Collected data
--- START ---

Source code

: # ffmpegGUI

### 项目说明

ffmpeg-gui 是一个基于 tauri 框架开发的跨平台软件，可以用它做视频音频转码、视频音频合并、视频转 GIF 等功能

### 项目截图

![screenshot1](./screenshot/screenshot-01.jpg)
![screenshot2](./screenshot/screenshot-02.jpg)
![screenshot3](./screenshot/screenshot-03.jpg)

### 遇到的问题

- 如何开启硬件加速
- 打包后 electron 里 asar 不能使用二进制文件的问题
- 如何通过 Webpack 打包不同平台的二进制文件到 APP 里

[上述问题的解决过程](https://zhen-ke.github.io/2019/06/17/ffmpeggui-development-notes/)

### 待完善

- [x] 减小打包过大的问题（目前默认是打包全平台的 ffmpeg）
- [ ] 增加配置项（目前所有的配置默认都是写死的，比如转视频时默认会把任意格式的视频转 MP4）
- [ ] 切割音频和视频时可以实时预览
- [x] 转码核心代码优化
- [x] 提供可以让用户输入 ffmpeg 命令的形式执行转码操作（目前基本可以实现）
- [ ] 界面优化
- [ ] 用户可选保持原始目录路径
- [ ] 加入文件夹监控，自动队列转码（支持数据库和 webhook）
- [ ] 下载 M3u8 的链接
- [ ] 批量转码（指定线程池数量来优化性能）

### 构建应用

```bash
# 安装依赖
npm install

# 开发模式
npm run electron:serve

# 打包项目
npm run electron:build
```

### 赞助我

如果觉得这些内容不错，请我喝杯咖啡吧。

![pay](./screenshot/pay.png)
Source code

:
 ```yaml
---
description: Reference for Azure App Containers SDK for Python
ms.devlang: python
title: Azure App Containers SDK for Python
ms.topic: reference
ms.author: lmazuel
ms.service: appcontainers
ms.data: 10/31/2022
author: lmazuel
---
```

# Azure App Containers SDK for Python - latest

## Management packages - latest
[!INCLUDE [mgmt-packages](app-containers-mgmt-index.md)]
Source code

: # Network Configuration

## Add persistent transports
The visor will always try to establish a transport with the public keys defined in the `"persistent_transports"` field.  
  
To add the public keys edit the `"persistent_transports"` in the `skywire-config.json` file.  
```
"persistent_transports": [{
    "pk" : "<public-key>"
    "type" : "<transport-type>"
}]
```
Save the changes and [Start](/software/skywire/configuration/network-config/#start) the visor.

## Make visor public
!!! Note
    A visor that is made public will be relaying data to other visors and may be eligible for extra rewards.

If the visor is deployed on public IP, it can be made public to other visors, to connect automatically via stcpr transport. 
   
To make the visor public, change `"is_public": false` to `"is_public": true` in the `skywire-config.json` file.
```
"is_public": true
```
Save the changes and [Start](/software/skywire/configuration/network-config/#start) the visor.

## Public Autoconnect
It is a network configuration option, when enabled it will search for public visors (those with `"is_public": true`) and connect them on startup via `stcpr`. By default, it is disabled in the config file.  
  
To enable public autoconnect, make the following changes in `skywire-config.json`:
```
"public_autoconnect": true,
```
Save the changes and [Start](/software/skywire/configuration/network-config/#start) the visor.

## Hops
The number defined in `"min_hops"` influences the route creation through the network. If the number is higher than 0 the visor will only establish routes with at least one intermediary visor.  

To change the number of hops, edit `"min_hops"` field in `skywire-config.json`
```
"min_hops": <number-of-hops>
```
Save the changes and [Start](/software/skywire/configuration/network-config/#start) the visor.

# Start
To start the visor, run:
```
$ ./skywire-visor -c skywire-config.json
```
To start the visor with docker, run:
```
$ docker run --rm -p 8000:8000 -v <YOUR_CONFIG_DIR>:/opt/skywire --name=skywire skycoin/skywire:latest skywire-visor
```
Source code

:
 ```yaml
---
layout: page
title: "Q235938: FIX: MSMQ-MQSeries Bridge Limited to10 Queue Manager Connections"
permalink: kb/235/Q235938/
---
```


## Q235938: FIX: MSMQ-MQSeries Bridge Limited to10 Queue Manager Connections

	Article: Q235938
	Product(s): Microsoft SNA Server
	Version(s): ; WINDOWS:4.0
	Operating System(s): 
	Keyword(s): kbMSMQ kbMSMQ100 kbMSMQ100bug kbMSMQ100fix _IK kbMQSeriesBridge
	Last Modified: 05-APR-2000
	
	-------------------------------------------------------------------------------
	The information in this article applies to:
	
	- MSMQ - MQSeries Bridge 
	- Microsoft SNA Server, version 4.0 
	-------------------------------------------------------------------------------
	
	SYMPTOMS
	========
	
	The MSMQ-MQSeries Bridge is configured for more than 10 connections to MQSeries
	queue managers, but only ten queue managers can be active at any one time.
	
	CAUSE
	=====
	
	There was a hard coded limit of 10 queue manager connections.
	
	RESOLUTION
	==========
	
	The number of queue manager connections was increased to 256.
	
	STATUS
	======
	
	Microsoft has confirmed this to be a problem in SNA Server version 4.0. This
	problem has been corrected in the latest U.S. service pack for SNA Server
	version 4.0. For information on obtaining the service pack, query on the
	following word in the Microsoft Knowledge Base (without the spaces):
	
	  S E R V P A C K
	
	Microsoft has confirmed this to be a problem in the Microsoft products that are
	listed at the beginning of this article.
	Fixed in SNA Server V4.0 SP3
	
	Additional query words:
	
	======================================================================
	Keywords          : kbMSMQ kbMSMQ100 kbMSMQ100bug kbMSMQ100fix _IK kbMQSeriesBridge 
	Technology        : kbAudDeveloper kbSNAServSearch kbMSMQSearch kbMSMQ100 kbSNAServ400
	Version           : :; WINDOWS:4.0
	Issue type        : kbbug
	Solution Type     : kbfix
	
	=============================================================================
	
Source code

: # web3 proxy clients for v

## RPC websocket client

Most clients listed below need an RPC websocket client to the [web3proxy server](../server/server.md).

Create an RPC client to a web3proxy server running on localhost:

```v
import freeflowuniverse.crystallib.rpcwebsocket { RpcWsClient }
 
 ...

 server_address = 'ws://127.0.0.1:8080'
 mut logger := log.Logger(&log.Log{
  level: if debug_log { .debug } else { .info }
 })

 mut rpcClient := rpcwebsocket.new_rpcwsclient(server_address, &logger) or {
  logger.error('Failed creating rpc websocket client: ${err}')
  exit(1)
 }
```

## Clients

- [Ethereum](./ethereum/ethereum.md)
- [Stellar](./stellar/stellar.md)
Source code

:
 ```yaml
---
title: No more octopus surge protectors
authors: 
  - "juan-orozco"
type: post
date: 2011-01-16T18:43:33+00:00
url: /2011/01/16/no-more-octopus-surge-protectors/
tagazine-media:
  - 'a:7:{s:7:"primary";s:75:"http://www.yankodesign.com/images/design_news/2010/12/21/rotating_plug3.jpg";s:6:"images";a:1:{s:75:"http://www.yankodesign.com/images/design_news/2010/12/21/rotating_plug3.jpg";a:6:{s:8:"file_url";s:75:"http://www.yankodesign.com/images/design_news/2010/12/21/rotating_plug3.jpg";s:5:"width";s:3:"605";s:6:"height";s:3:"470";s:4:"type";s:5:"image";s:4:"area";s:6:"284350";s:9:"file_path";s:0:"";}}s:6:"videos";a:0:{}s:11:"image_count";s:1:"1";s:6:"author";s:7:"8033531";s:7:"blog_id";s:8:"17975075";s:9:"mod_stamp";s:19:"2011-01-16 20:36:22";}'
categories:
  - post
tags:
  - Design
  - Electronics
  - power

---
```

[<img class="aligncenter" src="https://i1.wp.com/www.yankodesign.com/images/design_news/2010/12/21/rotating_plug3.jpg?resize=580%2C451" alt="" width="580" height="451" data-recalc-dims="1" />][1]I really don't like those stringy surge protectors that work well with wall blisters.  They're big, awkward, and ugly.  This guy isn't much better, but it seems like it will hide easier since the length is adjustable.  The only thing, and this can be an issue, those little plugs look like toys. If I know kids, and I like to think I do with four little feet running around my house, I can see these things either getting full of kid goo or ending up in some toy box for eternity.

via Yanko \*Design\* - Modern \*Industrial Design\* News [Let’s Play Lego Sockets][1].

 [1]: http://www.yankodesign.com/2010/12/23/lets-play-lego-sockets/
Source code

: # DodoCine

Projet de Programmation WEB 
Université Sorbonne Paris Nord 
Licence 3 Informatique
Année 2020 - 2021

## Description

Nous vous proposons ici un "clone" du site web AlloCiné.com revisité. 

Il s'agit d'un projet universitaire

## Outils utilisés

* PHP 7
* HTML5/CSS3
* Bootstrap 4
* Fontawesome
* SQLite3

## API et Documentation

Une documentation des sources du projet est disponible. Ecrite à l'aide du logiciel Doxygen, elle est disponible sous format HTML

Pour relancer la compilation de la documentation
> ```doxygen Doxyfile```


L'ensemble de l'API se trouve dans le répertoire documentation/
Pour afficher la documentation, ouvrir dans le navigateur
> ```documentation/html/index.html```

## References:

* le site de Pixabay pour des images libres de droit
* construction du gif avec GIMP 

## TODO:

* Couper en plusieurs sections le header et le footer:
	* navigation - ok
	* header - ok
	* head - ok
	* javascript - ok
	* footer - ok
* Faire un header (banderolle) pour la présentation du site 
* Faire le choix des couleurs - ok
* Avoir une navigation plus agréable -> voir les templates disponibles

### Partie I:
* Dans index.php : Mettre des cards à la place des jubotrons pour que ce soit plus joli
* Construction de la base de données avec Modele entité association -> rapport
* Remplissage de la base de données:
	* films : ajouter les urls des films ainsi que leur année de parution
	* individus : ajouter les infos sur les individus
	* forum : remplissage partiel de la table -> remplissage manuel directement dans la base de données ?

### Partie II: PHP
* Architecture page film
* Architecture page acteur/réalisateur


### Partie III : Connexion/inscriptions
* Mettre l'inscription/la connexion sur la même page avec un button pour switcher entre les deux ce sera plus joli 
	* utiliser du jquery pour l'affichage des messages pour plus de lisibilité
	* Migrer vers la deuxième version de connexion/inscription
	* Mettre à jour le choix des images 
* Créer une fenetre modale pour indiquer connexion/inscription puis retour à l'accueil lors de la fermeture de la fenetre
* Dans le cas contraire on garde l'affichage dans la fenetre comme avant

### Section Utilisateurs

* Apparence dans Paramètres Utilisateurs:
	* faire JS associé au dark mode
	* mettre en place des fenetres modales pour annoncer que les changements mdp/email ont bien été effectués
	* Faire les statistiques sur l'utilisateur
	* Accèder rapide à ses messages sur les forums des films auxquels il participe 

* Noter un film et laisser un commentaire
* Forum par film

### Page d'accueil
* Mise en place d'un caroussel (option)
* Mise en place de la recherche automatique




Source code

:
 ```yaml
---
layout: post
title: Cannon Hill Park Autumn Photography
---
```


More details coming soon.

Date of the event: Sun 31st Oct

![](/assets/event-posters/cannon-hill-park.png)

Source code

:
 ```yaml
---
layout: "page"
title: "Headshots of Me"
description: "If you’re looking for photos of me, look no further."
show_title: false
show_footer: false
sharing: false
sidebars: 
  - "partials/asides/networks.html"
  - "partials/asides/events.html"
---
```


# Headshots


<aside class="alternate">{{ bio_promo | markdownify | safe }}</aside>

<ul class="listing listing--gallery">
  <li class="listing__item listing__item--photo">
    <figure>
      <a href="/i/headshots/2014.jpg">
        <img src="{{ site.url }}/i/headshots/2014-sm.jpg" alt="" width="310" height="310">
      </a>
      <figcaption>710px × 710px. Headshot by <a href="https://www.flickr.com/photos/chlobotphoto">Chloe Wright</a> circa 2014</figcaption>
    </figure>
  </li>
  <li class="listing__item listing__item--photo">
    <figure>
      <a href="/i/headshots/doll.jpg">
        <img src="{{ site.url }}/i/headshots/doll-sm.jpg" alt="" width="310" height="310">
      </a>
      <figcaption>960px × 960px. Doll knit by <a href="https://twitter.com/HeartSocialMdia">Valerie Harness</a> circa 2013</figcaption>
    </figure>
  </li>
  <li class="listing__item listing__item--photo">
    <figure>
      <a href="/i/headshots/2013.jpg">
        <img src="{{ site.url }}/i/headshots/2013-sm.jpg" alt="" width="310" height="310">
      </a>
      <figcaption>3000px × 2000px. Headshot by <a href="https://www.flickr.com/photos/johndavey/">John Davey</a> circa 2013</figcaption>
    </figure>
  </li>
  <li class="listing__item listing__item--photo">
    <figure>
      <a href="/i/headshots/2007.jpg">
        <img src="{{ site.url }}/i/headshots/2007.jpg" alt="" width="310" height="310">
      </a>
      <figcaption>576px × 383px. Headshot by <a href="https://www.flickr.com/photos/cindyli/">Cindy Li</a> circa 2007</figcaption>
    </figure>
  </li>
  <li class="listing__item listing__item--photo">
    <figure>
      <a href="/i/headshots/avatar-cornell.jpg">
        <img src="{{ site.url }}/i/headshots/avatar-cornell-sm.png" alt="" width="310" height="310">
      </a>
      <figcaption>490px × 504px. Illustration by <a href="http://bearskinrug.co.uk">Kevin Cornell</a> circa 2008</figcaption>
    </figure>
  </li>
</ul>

--- END ---

**INSTRUCTIONS TO FOLLOW**
If a line of the data above contains "packages", copy it out.

**EXERCISE SOLUTION**
## Management packages - latest
[!INCLUDE [mgmt-packages](app-containers-mgmt-index.md)]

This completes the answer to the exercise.